BRIEF DESCRIPTION OF THE DRAWINGS
[0043] FIG. 1 is a block diagram that illustrates the configuration
of a sightline detecting apparatus according to a first embodiment
of the present invention.
[0044] FIG. 2 is a block diagram that illustrates an example of a
face detecting means of the sightline detecting apparatus of FIG.
1.
[0045] FIGS. 3A, 3B, 3C, and 3D are diagrams that illustrate how a
partial image generating means of FIG. 2 scans subwindows.
[0046] FIG. 4 is a diagram that illustrates how characteristic
amounts are extracted from partial images, by each weak classifier
of FIG. 2.
[0047] FIG. 5 is a graph that illustrates an example of a histogram
of the weak classifier of FIG. 2.
[0048] FIG. 6 is a block diagram that illustrates an example of a
characteristic point extracting means of FIG. 1.
[0049] FIG. 7 is a diagram that illustrates how template matching
is performed by the characteristic point extracting means of FIG.
6.
[0050] FIGS. 8A, 8B, and 8C are diagrams that illustrate how
characteristic points are extracted from template images by the
characteristic point extracting means of FIG. 6.
[0051] FIG. 9 is a diagram that illustrates an example of a facial
image, in which characteristic points have been detected by the
characteristic point extracting means of FIG. 6.
[0052] FIG. 10 is a flow chart that illustrates a preferred
embodiment of the sightline detecting method of the present
invention.
[0053] FIG. 11 is a block diagram that illustrates a sightline
detecting apparatus according to a second embodiment of the present
invention.
[0054] FIGS. 12A, 12B, and 12C are diagrams that illustrate the
differences in the positions of characteristic points in forward
facing faces, faces in profile, and inclined faces, in which
sightlines are directed forward.
DESCRIPTION OF THE PREFERRED EMBODIMENTS
[0055] Hereinafter, embodiments of the sightline detecting
apparatus of the present invention will be described in detail with
reference to the attached drawings. FIG. 1 is a block diagram that
illustrates the configuration of a sightline detecting apparatus 1
according to a first embodiment of the present invention. Note that
the configuration of the sightline detecting apparatus 1 is
realized by executing a sightline detecting program, which is read
into an auxiliary memory device, on a computer (a personal
computer, for example). The sightline detecting program is recorded
in a data medium such as a CD-ROM, or distributed via a network
such as the Internet, and installed in the computer.
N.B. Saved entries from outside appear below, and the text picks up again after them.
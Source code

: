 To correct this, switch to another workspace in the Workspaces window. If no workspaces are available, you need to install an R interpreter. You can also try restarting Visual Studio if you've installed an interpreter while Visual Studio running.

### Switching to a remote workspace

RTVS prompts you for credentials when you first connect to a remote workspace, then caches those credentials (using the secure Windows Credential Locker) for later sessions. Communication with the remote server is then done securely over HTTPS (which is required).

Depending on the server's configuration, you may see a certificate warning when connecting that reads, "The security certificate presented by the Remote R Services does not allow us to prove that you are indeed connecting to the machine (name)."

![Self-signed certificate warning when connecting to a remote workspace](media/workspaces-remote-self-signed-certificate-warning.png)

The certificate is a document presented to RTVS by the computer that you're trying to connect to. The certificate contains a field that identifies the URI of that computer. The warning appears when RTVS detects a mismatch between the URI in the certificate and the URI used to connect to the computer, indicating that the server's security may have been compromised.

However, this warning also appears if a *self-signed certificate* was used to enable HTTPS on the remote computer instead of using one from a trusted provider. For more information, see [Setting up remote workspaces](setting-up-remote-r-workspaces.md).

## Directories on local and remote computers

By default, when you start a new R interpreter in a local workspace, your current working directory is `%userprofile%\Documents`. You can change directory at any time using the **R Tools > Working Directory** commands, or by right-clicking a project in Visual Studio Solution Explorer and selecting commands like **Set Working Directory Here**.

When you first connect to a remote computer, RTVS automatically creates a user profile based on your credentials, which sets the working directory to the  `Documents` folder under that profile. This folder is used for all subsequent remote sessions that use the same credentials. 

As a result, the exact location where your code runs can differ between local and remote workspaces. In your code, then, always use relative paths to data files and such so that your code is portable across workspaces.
[0056] The sightline detecting apparatus 1 detects sightlines of
forward facing faces, and comprises: a face detecting means, for
detecting facial images FP from entire images P; a characteristic
point extracting means 20, for extracting a plurality of eye
characteristic points ECP and a plurality of facial characteristic
points FCP from the facial images FP; a feature generating means
30, for generating eye features EF that indicate gazing directions
of eyes from the eye characteristic points ECP, and for generating
facial features FF that indicate facing directions of faces from
the facial characteristic points FCP; and a sightline detecting
means 40, for detecting sightlines by employing the generated eye
features EF and the generated facial features FF.
[0057] The face detecting means 10 discriminates faces from within
entire images P, which have been obtained by a digital camera 2,
for example, and functions to extract the discriminated faces as
facial images FP. As illustrated in FIG. 2, the face detecting
means 10 comprises: a partial image generating means 11, for
generating partial images PP by scanning a subwindow W on the
entire images P; and a face classifier 12, for detecting partial
images that represent faces from among the plurality of partial
images PP generated by the partial image generating means 11.
[0058] Note that preliminary processes are administered on the
entire images P by a preliminary processing means 10a, prior to the
entire images P being input to the partial image generating means
11. The preliminary processing means 10a generates a plurality of
entire images P2, P3, and P4 having different resolutions from the
entire images P, as illustrated in FIGS. 3A through 3D. Further,
the preliminary processing means 10a administers a normalizing
process (hereinafter, referred to as a "local normalizing process")
that suppresses fluctuations in contrast within local regions of
the plurality of entire images P, P2, P3, and P4, across the
entireties of the entire images P, P2, P3, and P4. As illustrated
in FIG. 3A, the partial image generating means 11 scans the
subwindow W having a set number of pixels (32 pixels by 32 pixels,
for example) within the entire images P, and cuts out regions
surrounded by the subwindow W to generate the partial images PP
having a set number of pixels.
[0059] Note that the partial image generating means 11 also
generates partial images PP by scanning the subwindow W within the
generated lower resolution images as well, as illustrated in FIGS.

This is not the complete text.